New Zealand v Sri Lanka, 2nd Test, 4th day, Basin Reserve



As I have grown older I have become less certain about stuff. No longer do I believe, as I once fervently did, that Mr Gladstone had the solution to the Irish Question. I am not as sure as I was that gherkins are the ideal complement to a roast dinner, and I concede that it is worth spending more than $10 on a shirt.

But on one matter I will not be shaken. That test match cricket is the finest public entertainment that could be conceived of, and that its existence is sufficient of itself to mark us out as a sophisticated civilisation.

That belief has been reinforced by today’s play at the Basin. One day I will write about the best days’ test cricket I have had the privilege of attending. This day will be on the list, no doubt about it.

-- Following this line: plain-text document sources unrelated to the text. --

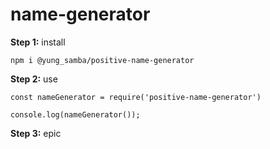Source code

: ﻿# name-generator
**Step 1:** install
```
npm i @yung_samba/positive-name-generator
```

**Step 2:** use
```
const nameGenerator = require('positive-name-generator')

console.log(nameGenerator());
```

**Step 3:** epic
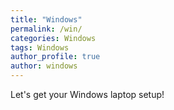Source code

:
 ```yaml
---
title: "Windows"
permalink: /win/
categories: Windows
tags: Windows
author_profile: true
author: windows
---
```


Let's get your Windows laptop setup!
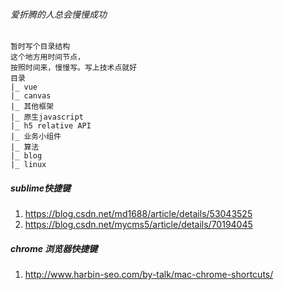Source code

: ###### 爱折腾的人总会慢慢成功
```
暂时写个目录结构
这个地方用时间节点，
按照时间来，慢慢写。写上技术点就好
目录
|_ vue
|_ canvas
|_ 其他框架
|_ 原生javascript
|_ h5 relative API
|_ 业务小组件
|_ 算法
|_ blog
|_ linux
```

##### sublime快捷键
1. https://blog.csdn.net/md1688/article/details/53043525
2. https://blog.csdn.net/mycms5/article/details/70194045

##### chrome 浏览器快捷键
1. http://www.harbin-seo.com/by-talk/mac-chrome-shortcuts/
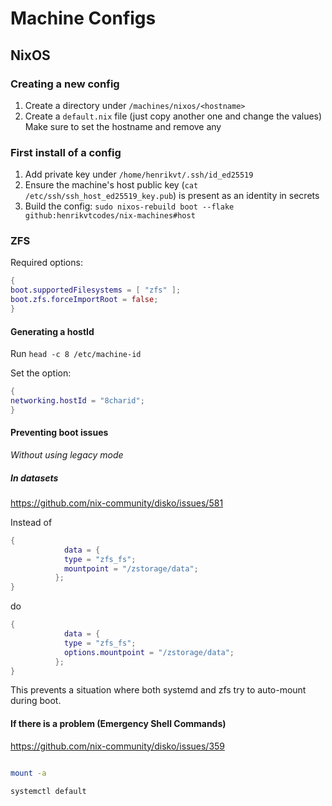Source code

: # Machine Configs

## NixOS

### Creating a new config

1. Create a directory under `/machines/nixos/<hostname>`
2. Create a `default.nix` file (just copy another one and change the values)  
   Make sure to set the hostname and remove any

### First install of a config

1. Add private key under `/home/henrikvt/.ssh/id_ed25519`
2. Ensure the machine's host public key (`cat /etc/ssh/ssh_host_ed25519_key.pub`) is present as an identity in secrets
3. Build the config: `sudo nixos-rebuild boot --flake github:henrikvtcodes/nix-machines#host`

### ZFS

Required options:

```nix
{
boot.supportedFilesystems = [ "zfs" ];
boot.zfs.forceImportRoot = false;
}
```

#### Generating a hostId

Run `head -c 8 /etc/machine-id`

Set the option:

```nix
{
networking.hostId = "8charid";
}
```

#### Preventing boot issues

_Without using legacy mode_

##### In datasets

https://github.com/nix-community/disko/issues/581

Instead of

```nix
{
            data = {
            type = "zfs_fs";
            mountpoint = "/zstorage/data";
          };
}
```

do

```nix
{
            data = {
            type = "zfs_fs";
            options.mountpoint = "/zstorage/data";
          };
}
```

This prevents a situation where both systemd and zfs try to auto-mount during boot.

#### If there is a problem (Emergency Shell Commands)

https://github.com/nix-community/disko/issues/359

```sh

mount -a

systemctl default
```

The facts are these: Kane Williamson and BJ Watling, having batted throughout the final session of play yesterday, kept their wickets intact until well into the final session today before withdrawing unbeaten with their respective highest test scores of 242 and 142.

More than that, together they put on 365 for the sixth wicket, more than any pair has managed in any of the 2,156 test matches that have been played since 1877. Remarkably, the previous record was set at the Basin last February and BJ Watling was involved then too, with Brendon McCullum. I would have to check Bradman’s record more carefully to be certain, but a quick perusal of CricInfo does not produce any other example of a batsman breaking his own world partnership record.

And I was there to see it. Watching a world partnership record being set has always been a spectating ambition of mine. I had thought that being there for the first 150 or so of the McCullum/Watling record would be as close as I would get.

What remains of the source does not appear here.